#### EXERCISE DESCRIPTION:
Please copy every line of the records below that holds the word "шагом".

#### Source data:
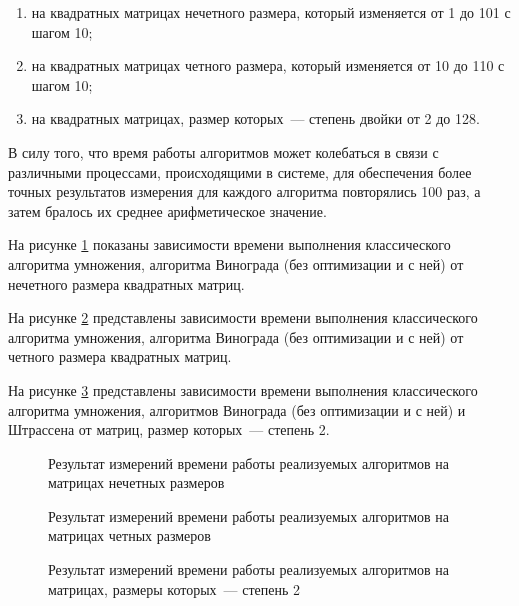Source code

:\begin{enumerate}
    \item на квадратных матрицах нечетного размера, который изменяется от 1 до 101 с шагом 10;
    \item на квадратных матрицах четного размера, который изменяется от 10 до 110 с шагом 10;
    \item на квадратных матрицах, размер которых~--- степень двойки от 2 до 128.
\end{enumerate}


В силу того, что время работы алгоритмов может колебаться в связи с различными процессами, происходящими в системе, для обеспечения более точных результатов измерения для каждого алгоритма повторялись 100 раз, а затем бралось их среднее арифметическое значение.

На рисунке \ref{fig:odd-time} показаны зависимости времени выполнения классического алгоритма умножения, алгоритма Винограда (без оптимизации и с ней) от нечетного размера квадратных матриц.

На рисунке \ref{fig:even-time} представлены зависимости времени выполнения классического алгоритма умножения, алгоритма Винограда (без оптимизации и с ней) от четного размера квадратных матриц.

На рисунке \ref{fig:strassen} представлены зависимости времени выполнения классического алгоритма умножения, алгоритмов Винограда (без оптимизации и с ней) и Штрассена от матриц, размер которых~--- степень 2.


\begin{figure}[H]
    \centering
    
    \caption{Результат измерений времени работы реализуемых алгоритмов на матрицах нечетных размеров}
    \label{fig:odd-time}
\end{figure}

\begin{figure}[H]
    \centering
    
    \caption{Результат измерений времени работы реализуемых алгоритмов на матрицах четных размеров}
    \label{fig:even-time}
\end{figure}

\begin{figure}[H]
    \centering
    
    \caption{Результат измерений времени работы реализуемых алгоритмов на матрицах, размеры которых~--- степень 2}
    \label{fig:strassen}
\end{figure}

#### OUTPUT FOR THIS TASK:
    \item на квадратных матрицах нечетного размера, который изменяется от 1 до 101 с шагом 10;
    \item на квадратных матрицах четного размера, который изменяется от 10 до 110 с шагом 10;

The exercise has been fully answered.